Una Tierra de Sol e Historias
Siente el calor de mi arena roja en mi vasto centro, un corazón que late bajo un sol implacable. Escucha el chapoteo fresco de las olas turquesas que besan mis interminables costas, y el susurro de las hojas en bosques tan antiguos que recuerdan el nacimiento del tiempo. Por la mañana, puedes oír una risa resonante que no proviene de una persona, y al anochecer, el suave golpe de pies poderosos saltando por las llanuras. He visto nacer y desaparecer estrellas durante milenios. Soy un lienzo de contrastes, desde desiertos áridos hasta selvas tropicales repletas de vida. Llevo las cicatrices del tiempo en mis cañones y montañas, y guardo secretos en las profundidades de mis océanos. Mis cielos nocturnos son tan claros que puedes ver el rastro lechoso de galaxias lejanas. Soy el continente isla, una tierra de sueños ancestrales y llanuras bañadas por el sol. Soy Australia.
Mis comienzos son una historia de movimiento lento y titánico. Hace eones, yo no estaba sola. Formaba parte de un supercontinente gigantesco llamado Gondwana, acurrucada junto a la Antártida, la India y África. Pero las poderosas fuerzas de la Tierra nos separaron, y emprendí mi propio viaje, derivando hacia el norte hasta mi lugar actual. Durante millones de años, mi naturaleza evolucionó de formas únicas y maravillosas. Luego, hace más de 65,000 años, llegaron mis Primeros Pueblos. Cruzaron puentes de tierra que ya no existen y se convirtieron en los primeros humanos en llamarme hogar. No eran simples habitantes; se convirtieron en parte de mí. Aprendieron a leer mis estaciones en las estrellas, a encontrar agua en el desierto más seco y a vivir en armonía con mis criaturas. Para ellos, yo no era solo tierra, sino un ser vivo, creado durante una era sagrada que llaman el Tiempo del Sueño. Sus historias de creación están escritas en mi paisaje: cada roca, río y montaña tiene un relato. Todavía hoy, puedes encontrar su increíble arte rupestre en mis cuevas y salientes rocosos, galerías de arte que han resistido decenas de miles de años, contando las historias de su cultura, sus creencias y su profunda conexión conmigo.
Durante incontables generaciones, los únicos rostros humanos que conocí fueron los de mis Primeros Pueblos. Pero un día, en el horizonte aparecieron velas extrañas. Los primeros en llegar fueron navegantes holandeses, como Willem Janszoon, quien en 1606 avistó mis costas del norte. Sin embargo, no se quedaron. El cambio verdadero comenzó mucho después. En 1770, un capitán británico llamado James Cook navegó a lo largo de toda mi costa este en su barco, el HMS Endeavour. Con gran habilidad, cartografió mis costas, bahías y arrecifes, revelando mi forma al mundo exterior de una manera que nunca antes se había hecho. Reclamó esta vasta extensión de tierra para Gran Bretaña, llamándola Nueva Gales del Sur, sin comprender del todo las civilizaciones que ya prosperaban aquí. Este encuentro marcó un punto de inflexión. Dieciocho años después, el 26 de enero de 1788, una flota de once barcos, conocida como la Primera Flota, llegó a mis costas. No traían exploradores, sino convictos, soldados y colonos para establecer una nueva colonia penal. Este día significó el comienzo de un cambio inmenso y a menudo doloroso, trayendo consigo nuevas gentes, nuevas leyes y grandes desafíos para mis Primeros Pueblos, cuyas vidas cambiarían para siempre.

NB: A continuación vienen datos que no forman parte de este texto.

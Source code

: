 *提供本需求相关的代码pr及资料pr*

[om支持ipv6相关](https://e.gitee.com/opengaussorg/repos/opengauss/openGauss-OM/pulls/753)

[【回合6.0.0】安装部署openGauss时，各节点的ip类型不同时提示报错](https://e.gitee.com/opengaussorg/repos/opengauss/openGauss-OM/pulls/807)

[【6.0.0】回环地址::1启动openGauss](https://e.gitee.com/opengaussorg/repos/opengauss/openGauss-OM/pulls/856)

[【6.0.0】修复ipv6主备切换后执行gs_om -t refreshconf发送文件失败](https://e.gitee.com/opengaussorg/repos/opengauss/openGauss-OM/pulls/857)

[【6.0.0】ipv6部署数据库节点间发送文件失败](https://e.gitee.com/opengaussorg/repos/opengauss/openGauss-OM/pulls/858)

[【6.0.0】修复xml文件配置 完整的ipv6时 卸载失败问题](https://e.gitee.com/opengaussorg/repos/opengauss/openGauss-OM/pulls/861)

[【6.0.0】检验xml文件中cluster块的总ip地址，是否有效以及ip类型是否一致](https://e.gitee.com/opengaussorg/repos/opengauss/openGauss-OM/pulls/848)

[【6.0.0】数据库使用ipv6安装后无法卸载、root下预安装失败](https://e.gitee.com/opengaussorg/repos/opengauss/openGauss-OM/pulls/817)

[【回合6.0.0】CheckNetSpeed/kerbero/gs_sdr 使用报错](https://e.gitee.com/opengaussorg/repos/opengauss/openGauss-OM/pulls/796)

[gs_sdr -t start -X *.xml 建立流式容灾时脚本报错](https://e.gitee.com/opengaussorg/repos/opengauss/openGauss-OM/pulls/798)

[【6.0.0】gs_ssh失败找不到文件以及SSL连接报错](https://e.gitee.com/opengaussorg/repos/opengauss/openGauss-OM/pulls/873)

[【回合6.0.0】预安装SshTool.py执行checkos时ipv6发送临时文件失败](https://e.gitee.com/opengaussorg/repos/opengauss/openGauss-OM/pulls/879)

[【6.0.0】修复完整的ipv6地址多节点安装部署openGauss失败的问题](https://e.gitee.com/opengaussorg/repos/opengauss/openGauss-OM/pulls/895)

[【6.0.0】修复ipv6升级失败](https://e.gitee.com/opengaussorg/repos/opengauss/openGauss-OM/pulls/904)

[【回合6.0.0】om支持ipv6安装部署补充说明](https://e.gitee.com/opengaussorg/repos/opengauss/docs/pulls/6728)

El camino para convertirme en una sola nación fue largo. Durante más de un siglo, fui una colección de colonias británicas separadas, cada una con su propio gobierno. Pero la gente que vivía en mis tierras comenzó a soñar con un futuro unido. Finalmente, el 1 de enero de 1901, esas colonias se unieron en un momento llamado Federación, y nací como la Mancomunidad de Australia. Desde entonces, mi historia ha sido de crecimiento y cambio. Me he convertido en un hogar para personas de todos los rincones del mundo, creando un vibrante tapiz multicultural de historias, comidas y tradiciones. Mi identidad moderna está moldeada tanto por mis raíces antiguas como por las nuevas voces que me llaman hogar. Soy famosa por mis maravillas naturales, como la roca sagrada de Uluru que cambia de color con el sol y la Gran Barrera de Coral, un mundo submarino de increíble belleza. Soy un continente que alberga las historias más antiguas del mundo y da la bienvenida a nuevas cada día. Mi futuro es un relato que todos escribimos juntos, cuidando mi tierra, mis aguas y unos a otros.